**Exercise details**
All lines from the top of the records below through the line holding "### Commits and Code Changes", and only those, should be printed exactly, minus the pictures.
──────── Supplied information
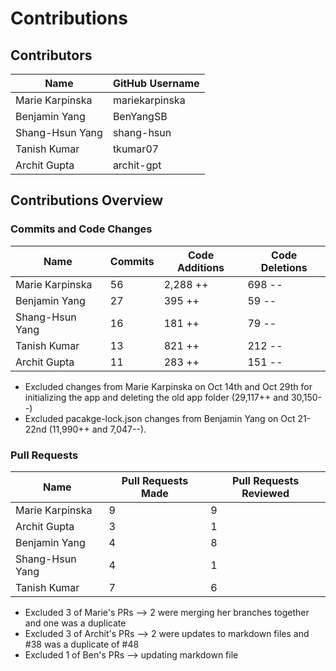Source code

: # Contributions

## Contributors

| Name             | GitHub Username |
|------------------|-----------------|
| Marie Karpinska  | mariekarpinska  |
| Benjamin Yang    | BenYangSB       |
| Shang-Hsun Yang  | shang-hsun      |
| Tanish Kumar     | tkumar07        |
| Archit Gupta     | archit-gpt      |

## Contributions Overview

### Commits and Code Changes

| Name            | Commits | Code Additions | Code Deletions   |
|-----------------|---------|-----------------|---------------- |
| Marie Karpinska | 56      | 2,288 ++        | 698 --          |
| Benjamin Yang   | 27      | 395 ++          | 59 --           |
| Shang-Hsun Yang | 16      | 181 ++          | 79 --           |
| Tanish Kumar    | 13      | 821 ++          | 212 --          |
| Archit Gupta    | 11      | 283 ++          | 151 --          |

* Excluded changes from Marie Karpinska on Oct 14th and Oct 29th for initializing the app and deleting the old app folder (29,117++ and 30,150--)
* Excluded pacakge-lock.json changes from Benjamin Yang on Oct 21-22nd (11,990++ and 7,047--).


### Pull Requests

| Name            | Pull Requests Made | Pull Requests Reviewed |
|-----------------|--------------------|-------------------------|
| Marie Karpinska | 9                 | 9                       |
| Archit Gupta    | 3                 | 1                       |
| Benjamin Yang   | 4            | 8                       |
| Shang-Hsun Yang | 4                  | 1                       |
| Tanish Kumar    | 7                  | 6                       |

* Excluded 3 of Marie's PRs --> 2 were merging her branches together and one was a duplicate
* Excluded 3 of Archit's PRs --> 2 were updates to markdown files and #38 was a duplicate of #48
* Excluded 1 of Ben's PRs --> updating markdown file
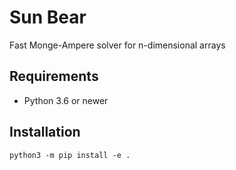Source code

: # Sun Bear
Fast Monge-Ampere solver for n-dimensional arrays

## Requirements

* Python 3.6 or newer

## Installation

    python3 -m pip install -e .
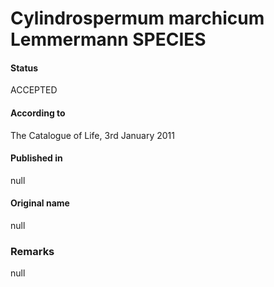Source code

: # Cylindrospermum marchicum Lemmermann SPECIES

#### Status
ACCEPTED

#### According to
The Catalogue of Life, 3rd January 2011

#### Published in
null

#### Original name
null

### Remarks
null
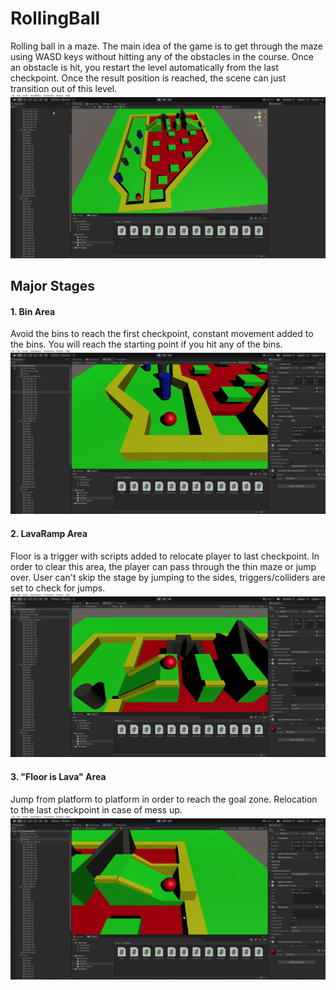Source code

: # RollingBall
Rolling ball in a maze. The main idea of the game is to get through the maze using WASD keys without hitting any of the obstacles in the course. Once an obstacle is hit, you restart the level automatically from the last checkpoint. Once the result position is reached, the scene can just transition out of this level.
![](imgs/GameField.gif)

## Major Stages

#### 1. Bin Area
Avoid the bins to reach the first checkpoint, constant movement added to the bins. You will reach the starting point if you hit any of the bins.
![](imgs/FirstPart.gif)


#### 2. LavaRamp Area
Floor is a trigger with scripts added to relocate player to last checkpoint. In order to clear this area, the player can pass through the thin maze or jump over. User can't skip the stage by jumping to the sides, triggers/colliders are set to check for jumps.
![](imgs/SecondPart.gif)

#### 3. "Floor is Lava" Area
Jump from platform to platform in order to reach the goal zone. Relocation to the last checkpoint in case of mess up.
![](imgs/ThirdPart.gif)
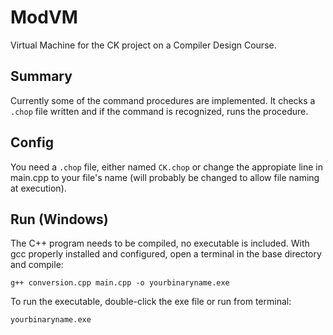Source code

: # ModVM
Virtual Machine for the CK project on a Compiler Design Course.

## Summary
Currently some of the command procedures are implemented. It checks a `.chop` file written and if the command is recognized, runs the procedure.

## Config
You need a `.chop` file, either named `CK.chop` or change the appropiate line in main.cpp to your file's name (will probably be changed to allow file naming at execution).

## Run (Windows)
The C++ program needs to be compiled, no executable is included.
With gcc properly installed and configured, open a terminal in the base directory and compile:

`g++ conversion.cpp main.cpp -o yourbinaryname.exe`

To run the executable, double-click the exe file or run from terminal:

`yourbinaryname.exe`
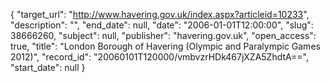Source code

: {
  "target_url": "http://www.havering.gov.uk/index.aspx?articleid=10233", 
  "description": "", 
  "end_date": null, 
  "date": "2006-01-01T12:00:00", 
  "slug": 38666260, 
  "subject": null, 
  "publisher": "havering.gov.uk", 
  "open_access": true, 
  "title": "London Borough of Havering (Olympic and Paralympic Games 2012)", 
  "record_id": "20060101T120000/vmbvzrHDk467jXZA5ZhdtA==", 
  "start_date": null
}

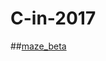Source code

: # C-in-2017
##[maze_beta](https://github.com/OrionPaxxx/C-in-2017/blob/master/game_maze/maze_beta.cpp)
────────────────
**Answer section**
Source code

: # Contributions

## Contributors

| Name             | GitHub Username |
|------------------|-----------------|
| Marie Karpinska  | mariekarpinska  |
| Benjamin Yang    | BenYangSB       |
| Shang-Hsun Yang  | shang-hsun      |
| Tanish Kumar     | tkumar07        |
| Archit Gupta     | archit-gpt      |

## Contributions Overview

### Commits and Code Changes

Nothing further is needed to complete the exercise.